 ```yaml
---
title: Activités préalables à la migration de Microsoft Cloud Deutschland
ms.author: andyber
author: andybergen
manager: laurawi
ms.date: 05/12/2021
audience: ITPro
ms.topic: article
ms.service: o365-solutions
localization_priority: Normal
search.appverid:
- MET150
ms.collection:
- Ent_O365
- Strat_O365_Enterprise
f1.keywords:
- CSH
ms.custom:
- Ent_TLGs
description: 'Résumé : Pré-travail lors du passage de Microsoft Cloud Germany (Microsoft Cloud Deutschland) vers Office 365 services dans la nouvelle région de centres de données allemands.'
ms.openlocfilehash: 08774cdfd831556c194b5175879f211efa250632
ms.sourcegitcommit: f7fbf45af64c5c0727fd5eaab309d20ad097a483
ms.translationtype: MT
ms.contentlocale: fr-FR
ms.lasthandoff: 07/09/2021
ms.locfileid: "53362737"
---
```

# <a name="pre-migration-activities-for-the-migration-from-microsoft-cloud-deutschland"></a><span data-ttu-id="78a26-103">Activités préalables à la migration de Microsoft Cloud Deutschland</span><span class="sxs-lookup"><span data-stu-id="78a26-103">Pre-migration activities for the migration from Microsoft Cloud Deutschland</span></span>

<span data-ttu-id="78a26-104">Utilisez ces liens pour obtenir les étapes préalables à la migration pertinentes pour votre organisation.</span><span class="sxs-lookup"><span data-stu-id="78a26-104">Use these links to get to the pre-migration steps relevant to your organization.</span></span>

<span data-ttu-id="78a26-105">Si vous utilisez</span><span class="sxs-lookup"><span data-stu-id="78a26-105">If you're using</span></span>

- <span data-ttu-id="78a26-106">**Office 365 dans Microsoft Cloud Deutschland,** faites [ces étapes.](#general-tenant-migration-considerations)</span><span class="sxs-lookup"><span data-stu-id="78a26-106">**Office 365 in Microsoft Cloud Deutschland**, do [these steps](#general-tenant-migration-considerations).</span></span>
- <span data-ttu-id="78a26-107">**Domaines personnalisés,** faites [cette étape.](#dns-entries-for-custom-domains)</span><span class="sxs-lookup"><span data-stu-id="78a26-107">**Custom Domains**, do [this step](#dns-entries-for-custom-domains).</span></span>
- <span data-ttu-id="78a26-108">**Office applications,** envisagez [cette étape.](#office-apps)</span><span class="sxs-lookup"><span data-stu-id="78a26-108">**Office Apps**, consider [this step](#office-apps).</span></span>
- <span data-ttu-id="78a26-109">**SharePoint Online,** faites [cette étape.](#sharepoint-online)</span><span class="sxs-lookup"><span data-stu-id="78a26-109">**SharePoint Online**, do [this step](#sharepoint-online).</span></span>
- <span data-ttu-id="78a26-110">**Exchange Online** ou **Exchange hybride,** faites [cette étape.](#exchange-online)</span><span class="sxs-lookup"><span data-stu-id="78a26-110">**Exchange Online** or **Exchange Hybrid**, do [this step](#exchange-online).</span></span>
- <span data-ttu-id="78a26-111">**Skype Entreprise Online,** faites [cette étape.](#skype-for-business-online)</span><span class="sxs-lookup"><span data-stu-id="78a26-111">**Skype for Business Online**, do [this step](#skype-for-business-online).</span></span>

----------------

- **What is required**
Nothing but a number is expected: the count of lines in the data that include the word "dans".

- **Solved problem**
2